Approaching the original mosque from the peaceful Patio de los Naranjos (Courtyard of the Orange Trees), we found the entrance in one of the corners of the square.
Entering the building immediately takes your breath away since you're suddenly in the middle of a forest with 856 pillars (just imagine that before the cathedral was build there were 1293!). The mosque has dark and light areas, built in different eras and red-and-white-striped arches stretching as far as the eye can see. Wandering around the huge halls I was baffled by the combination of the Islamic pillars and arches and the Chritian shrines and chapels that were visible everywhere. At the back of the hall I found the 'maksura' (royal prayer enclosure) with its 'mihrab portal', decorated with 1600 kg of gold mosaic cubes. And when you've stared at this area in awe, turn around and walk back, the bizarness reaches its peak when you come across the cathedral in the middle of the hall. As if it had been planted there as some kind of weird joke. Nothing could ever have been so misplaced and as Carlos I said 'You have destroyed something that was unique in this world'. Then again, the construction of the church probably saved the mosque from being destroyed completely and the weird combination of Islam and Christianity in the building makes it all the more unique.
After walking around the columned hall of the Mezquita for an hour we proceeded to the Puenta Romana (roman bridge across the Guadalquivir river) and the 14th century tower Torre de la Calahorra beyond.
After walking back to the northern bank and walking around the Alcazar de los Reyes Christianos (Castle of the Christian Monarch), which unfortunately was closed today, we had a drink in a bar near the Mezquita at noon (a well deserved first cerveza) and after another stroll through the narrow streets of the Juderia (Jewish quarters) we sat down at the La Abaceria where we finally (!) ordered tapas for the first time during this vacation. We ordered some 12 small plates, but owning to some confusion with the two waiters we got some of them twice. Now, since we had a healthy apetite after todays walks we did not have any difficulty making these extra ones disappear as well, although the bill was a bit more hefty than initially planned. ;-)
Having seen all of Cordoba's main sights mom and dad decided to return to the hotel for a quiet afternoon.
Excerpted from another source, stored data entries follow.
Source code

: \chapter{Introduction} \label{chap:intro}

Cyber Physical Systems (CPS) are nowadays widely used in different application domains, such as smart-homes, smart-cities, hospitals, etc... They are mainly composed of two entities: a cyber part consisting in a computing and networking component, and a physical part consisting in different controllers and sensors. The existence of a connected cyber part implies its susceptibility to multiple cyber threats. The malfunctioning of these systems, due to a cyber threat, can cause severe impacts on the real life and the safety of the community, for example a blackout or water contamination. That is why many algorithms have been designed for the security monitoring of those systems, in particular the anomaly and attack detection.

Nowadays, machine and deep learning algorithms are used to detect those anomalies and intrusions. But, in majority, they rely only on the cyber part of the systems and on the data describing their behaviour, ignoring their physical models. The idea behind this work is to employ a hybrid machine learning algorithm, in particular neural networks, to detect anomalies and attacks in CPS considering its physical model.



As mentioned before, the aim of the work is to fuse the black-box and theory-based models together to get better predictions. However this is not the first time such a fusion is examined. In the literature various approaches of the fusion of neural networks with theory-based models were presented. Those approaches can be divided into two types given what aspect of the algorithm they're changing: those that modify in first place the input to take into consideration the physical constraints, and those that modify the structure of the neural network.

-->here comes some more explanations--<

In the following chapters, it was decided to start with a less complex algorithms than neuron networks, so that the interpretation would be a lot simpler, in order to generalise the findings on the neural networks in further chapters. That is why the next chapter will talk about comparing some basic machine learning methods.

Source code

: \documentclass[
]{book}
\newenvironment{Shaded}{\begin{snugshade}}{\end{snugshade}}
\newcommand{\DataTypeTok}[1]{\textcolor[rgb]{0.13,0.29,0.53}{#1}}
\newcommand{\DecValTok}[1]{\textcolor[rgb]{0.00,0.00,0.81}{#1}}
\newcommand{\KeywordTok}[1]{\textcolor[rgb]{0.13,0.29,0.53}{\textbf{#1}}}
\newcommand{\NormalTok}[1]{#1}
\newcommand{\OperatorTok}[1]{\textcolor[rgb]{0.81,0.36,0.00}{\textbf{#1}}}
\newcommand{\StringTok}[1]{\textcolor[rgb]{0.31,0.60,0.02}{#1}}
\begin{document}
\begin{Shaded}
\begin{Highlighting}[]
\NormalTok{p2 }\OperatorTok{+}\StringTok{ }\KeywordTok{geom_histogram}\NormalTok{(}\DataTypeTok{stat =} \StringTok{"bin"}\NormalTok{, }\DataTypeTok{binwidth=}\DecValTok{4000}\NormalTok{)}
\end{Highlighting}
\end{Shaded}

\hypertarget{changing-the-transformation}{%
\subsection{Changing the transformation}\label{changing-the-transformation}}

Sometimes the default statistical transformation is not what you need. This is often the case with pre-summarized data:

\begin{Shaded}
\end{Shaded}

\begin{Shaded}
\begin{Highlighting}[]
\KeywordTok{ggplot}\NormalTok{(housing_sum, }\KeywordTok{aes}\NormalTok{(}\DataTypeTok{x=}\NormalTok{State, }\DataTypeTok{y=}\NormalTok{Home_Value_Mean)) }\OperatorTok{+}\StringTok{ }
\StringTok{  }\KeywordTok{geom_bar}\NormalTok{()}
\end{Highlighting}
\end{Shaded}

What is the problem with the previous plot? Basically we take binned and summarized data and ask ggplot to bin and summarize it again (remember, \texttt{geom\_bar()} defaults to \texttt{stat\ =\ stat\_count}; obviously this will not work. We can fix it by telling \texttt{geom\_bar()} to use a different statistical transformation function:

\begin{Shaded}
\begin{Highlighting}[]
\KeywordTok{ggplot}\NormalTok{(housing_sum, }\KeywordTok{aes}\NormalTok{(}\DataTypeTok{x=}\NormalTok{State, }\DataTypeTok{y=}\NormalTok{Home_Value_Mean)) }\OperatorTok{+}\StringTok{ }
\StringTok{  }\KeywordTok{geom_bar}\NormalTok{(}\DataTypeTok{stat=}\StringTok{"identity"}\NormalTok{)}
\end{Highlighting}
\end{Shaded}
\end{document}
Mark and I continued exploring the city. Well, exploring, make that sitting down at a terrace in the sun at Plaza de las Tendillas to sip cervezas and discuss the beautiful things in live (read: Spanish women passing by). After an hour or two Mark went to look for cigarets while I tried to upload some pictures and blogs in a cybercafe. Unfortunately all the USB ports were disabled.
After Mark and I dropped by a supermercado for supplies of water and Licor 43 we took a taxi back to the hotel at 18:30. As a relaxed evening out I had booked places at the Hammam Banos Arabes (Arabic bathhouse) at eight. Not really Mark's kinda thing, he decided to go walking instead while the three of us headed back to the city, arriving in time for the 8 PM bathing session. The Hammam consisted of 2 small cold baths, one big warm bath, 2 small hot baths and a Turkish steam cabin. After all the driving, walking and watching of the last days it was excellent to be able to relax for an hour or two.
But the highlight was without a doubt the aromatheraphy massage I had booked for the three of us. There's only one word for being rubbed with lemon oil (my personal choice) and squeezed by a professional female massage specialist: heavenly! I need to find myself one of those at home. ;-)
After the bathing session we had a cup of tea at the Arabic teahouse next door and to the initial horror of my parents I ordered myself a sheesha to go with my mint tea. As if he had sensed I was up to something, Mark called on the phone to ask where we were. A couple of minutes later he walked in and gladly joined the sheesha and tea.
So, to sum it all up .
.. this day had a stunning building, delicious tapas, beers in the sun and an excellent massage and sheesha as the icing on the cake. It doesn't get any better than this. As you can imagine I went to sleep a very happy man this night.